The scenarios here can be used to explore the salient issues, starting with a deeper understanding of what entitlement involves. Most of the definitions are clear, but pretty generic. The conversation gets interesting when it focuses on what entitlement looks like when students have it or do it. The scenarios highlight some situations typically associated with entitlement. The discussion could start with student responses and actions that illustrate entitled attitudes and beliefs. But not every student request or objection is an entitled one. Sometimes students have legitimate concerns. Could that be the case in any of the scenarios outlined below?

Another rich discussion area involves whether certain faculty policies or practices promote student entitlement. Greenberger et. al. (2008) asks about the circumstances within higher education that foster it. The discussion could encompass higher education, generally, but the focus on faculty is important. Are we part of the problem? Are any of the policies and practices described or hinted at in the scenarios encouraging the sense of entitlement? Grading systems that rely on points? Policies that allow for absences? Giving partial credit?
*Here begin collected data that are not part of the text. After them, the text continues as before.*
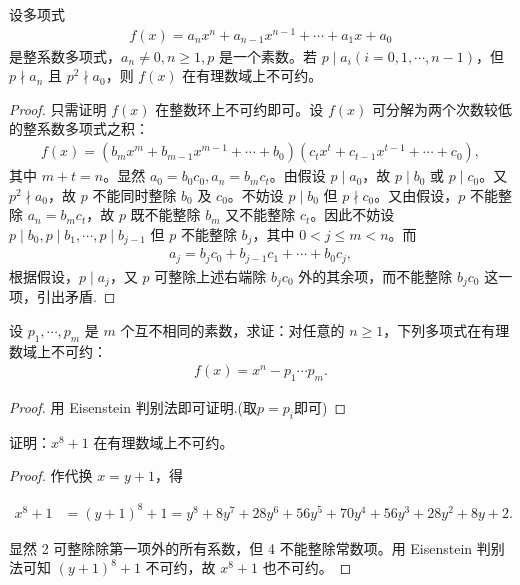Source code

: \documentclass[../../main.tex]{subfiles}%
\begin{document}
\begin{theorem}[Eisenstein判别法]\label{theorem:Eisenstein判别法}
设多项式
\begin{align*}
f(x) = a_n x^n + a_{n-1} x^{n-1} + \cdots + a_1 x + a_0
\end{align*}
是整系数多项式，$a_n \neq 0, n \geqslant  1, p$ 是一个素数。若 $p \mid a_i (i = 0, 1, \cdots, n-1)$，但 $p \nmid a_n$ 且 $p^2 \nmid a_0$，则 $f(x)$ 在有理数域上不可约。    
\end{theorem}
\begin{proof}
只需证明 $f(x)$ 在整数环上不可约即可。设 $f(x)$ 可分解为两个次数较低的整系数多项式之积：
\begin{align*}
f(x) = (b_m x^m + b_{m-1} x^{m-1} + \cdots + b_0)(c_t x^t + c_{t-1} x^{t-1} + \cdots + c_0),
\end{align*}
其中 $m + t = n$。显然 $a_0 = b_0 c_0, a_n = b_m c_t$。由假设 $p \mid a_0$，故 $p \mid b_0$ 或 $p \mid c_0$。又 $p^2 \nmid a_0$，故 $p$ 不能同时整除 $b_0$ 及 $c_0$。不妨设 $p \mid b_0$ 但 $p \nmid c_0$。又由假设，$p$ 不能整除 $a_n = b_m c_t$，故 $p$ 既不能整除 $b_m$ 又不能整除 $c_t$。因此不妨设 $p \mid b_0, p \mid b_1, \cdots, p \mid b_{j-1}$ 但 $p$ 不能整除 $b_j$，其中 $0 < j \leqslant  m < n$。而
\begin{align*}
a_j = b_j c_0 + b_{j-1} c_1 + \cdots + b_0 c_j,
\end{align*}
根据假设，$p \mid a_j$，又 $p$ 可整除上述右端除 $b_j c_0$ 外的其余项，而不能整除 $b_j c_0$ 这一项，引出矛盾.
\end{proof}

\begin{example}
设 $p_1, \cdots, p_m$ 是 $m$ 个互不相同的素数，求证：对任意的 $n \geqslant  1$，下列多项式在有理数域上不可约：
\begin{align*}
f(x) = x^n - p_1 \cdots p_m.
\end{align*} 
\end{example}
\begin{proof}
用 Eisenstein 判别法即可证明.(取$p=p_i$即可)
\end{proof}

\begin{example}
证明：$x^8 + 1$ 在有理数域上不可约。
\end{example}
\begin{proof}
作代换 $x = y + 1$，得

\begin{align*}
x^8 + 1 &= (y + 1)^8 + 1 = y^8 + 8y^7 + 28y^6 + 56y^5 + 70y^4 + 56y^3 + 28y^2 + 8y + 2.
\end{align*}

显然 2 可整除除第一项外的所有系数，但 4 不能整除常数项。用 Eisenstein 判别法可知 $(y + 1)^8 + 1$ 不可约，故 $x^8 + 1$ 也不可约。
\end{proof}
\end{document}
The most needed discussion is the one that explores faculty responses to entitled attitudes and actions. Is the best approach to take the offensive—start the course by clarifying expectations? Outright discussions of entitlement—what it is and why it’s wrong?

The scenarios have been purposely written with a certain degree of ambiguity. Some responses to them will reflect entitled attitudes and beliefs, however, in some cases, the student may have a legitimate issue. Students could start by first discussing whether the scenario reveals entitlement or a legitimate concern. You might find there’s some disagreement among your students in terms of what is entitled behavior and what isn’t.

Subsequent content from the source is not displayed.